Erythritol has become a fixture in the ingredient lists of protein bars, low-calorie beverages, and diabetic-friendly baked goods. Its appeal lies in its sweetness-to-calorie ratio, roughly 60–80% as sweet as sucrose with a tiny fraction of the energy yield, and its negligible effect on blood glucose.
Concerns about erythritol's safety have escalated following epidemiological studies linking higher plasma concentrations with increased cardiovascular and cerebrovascular events. Positive associations between circulating erythritol and incidence of heart attack and stroke have been observed in U.S. and European cohorts, independent of known cardiometabolic risk factors. A causal mechanism for the link has remained elusive.
In the study, "The Non-Nutritive Sweetener Erythritol Adversely Affects Brain Microvascular Endothelial Cell Function," published in the Journal of Applied Physiology, researchers designed in vitro experiments to test the cellular consequences of erythritol exposure on cerebral endothelial function.
Human cerebral microvascular endothelial cells were cultured and exposed to an amount of erythritol equivalent to consuming a typical beverage. Experimental conditions included five biological replicates per group.
Cellular assays measured oxidative stress, antioxidant protein expression, nitric oxide bioavailability, endothelin production, and fibrinolytic capacity. Capillary electrophoresis immunoassay and ELISA were used to quantify expression of superoxide dismutase-1 (SOD-1), catalase, endothelial nitric oxide synthase (eNOS), phosphorylated eNOS, endothelin-1 (ET-1), and tissue-type plasminogen activator (t-PA).
Cells exposed to erythritol exhibited a substantial increase in oxidative stress. Reactive oxygen species levels rose by approximately 75% relative to untreated controls. Antioxidant defense markers were also elevated, with SOD-1 expression increasing by approximately 45% and catalase by approximately 25%.
Nitric oxide production declined by nearly 20% in response to erythritol. Although total eNOS expression remained unchanged, phosphorylation at the Ser1177 site, which is associated with enzymatic activation, fell by approximately 33%. In contrast, phosphorylation at the inhibitory Thr495 site increased by approximately 39%.
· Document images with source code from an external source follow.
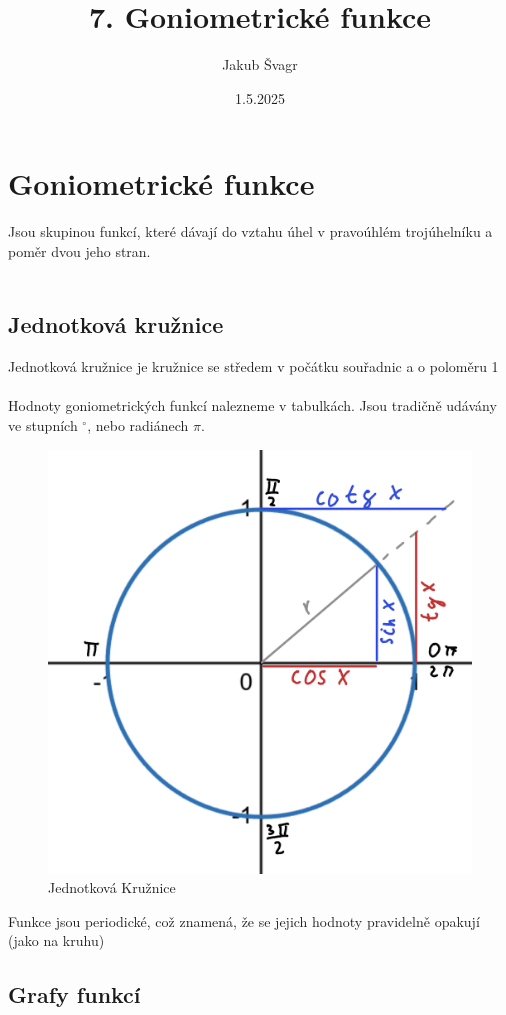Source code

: \title{7. Goniometrické funkce}
\author{Jakub Švagr}
\date{1.5.2025}

\maketitle

\section{Goniometrické funkce}
Jsou skupinou funkcí, které dávají do vztahu úhel v pravoúhlém trojúhelníku a poměr dvou jeho stran. \\\\ 
\subsection{Jednotková kružnice}
Jednotková kružnice je kružnice se středem v počátku souřadnic a o poloměru 1\\\\ 
Hodnoty goniometrických funkcí nalezneme v tabulkách. Jsou tradičně udávány ve stupních $^\circ$, nebo radiánech $\pi$.
\begin{figure}[H]
        \centering
        \includegraphics[width=0.6\linewidth]{img/7_JednotkovaKruznice.png}
        \caption{Jednotková Kružnice} 
        \label{fig:Jednotková Kružnice}
\end{figure}
Funkce jsou periodické, což znamená, že se jejich hodnoty pravidelně opakují (jako na kruhu)
\subsection{Grafy funkcí}
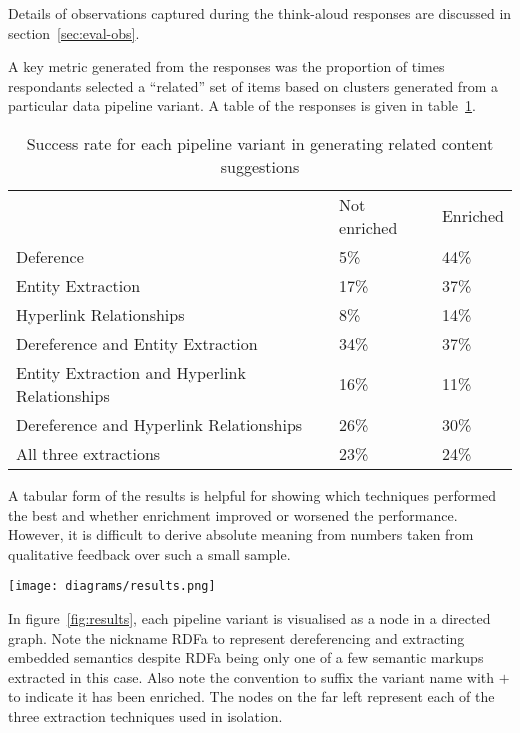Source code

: Details of observations captured during the think-aloud responses
are discussed in section~\ref{sec:eval-obs}.

A key metric generated from the responses was the proportion of times
respondants selected a ``related'' set of items based on clusters
generated from a particular data pipeline variant. A table of the
responses is given in table~\ref{tbl:results}.

\begin{table}[h]
  \centering
  \caption{Success rate for each pipeline variant in generating related content suggestions}
  \label{tbl:results}
  \begin{tabular}{lll}
    & Not enriched & Enriched \\
    Deference                                     & 5\%          & 44\%     \\
    Entity Extraction                             & 17\%         & 37\%     \\
    Hyperlink Relationships                       & 8\%          & 14\%     \\
    Dereference and Entity Extraction             & 34\%         & 37\%     \\
    Entity Extraction and Hyperlink Relationships & 16\%         & 11\%     \\
    Dereference and Hyperlink Relationships       & 26\%         & 30\%     \\
    All three extractions                         & 23\%         & 24\%     
  \end{tabular}
\end{table}

A tabular form of the results is helpful for showing which techniques
performed the best and whether enrichment improved or worsened the
performance. However, it is difficult to derive absolute meaning
from numbers taken from qualitative feedback over such a small
sample.

\begin{sidewaysfigure}
  \begin{center}
    \texttt{[image: diagrams/results.png]}
  \end{center}
  \caption{Visualisation of performance of each data pipeline variant\label{fig:results}}
\end{sidewaysfigure}


In figure~\ref{fig:results}, each pipeline variant is visualised
as a node in a directed graph. Note the nickname RDFa to represent
dereferencing and extracting embedded semantics despite RDFa being
only one of a few semantic markups extracted in this case. Also note
the convention to suffix the variant name with $+$ to indicate it
has been enriched. The nodes
on the far left represent each of the three extraction techniques
used in isolation.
In another test, t-PA release in response to thrombin stimulation was blunted in erythritol-treated cells, indicating reduced fibrinolytic responsiveness.
The researchers conclude that erythritol exposure disrupts multiple mechanisms vital to maintaining cerebral endothelial health. Although results are limited to acute in vitro conditions, the findings align with prior epidemiological associations between erythritol and elevated stroke risk.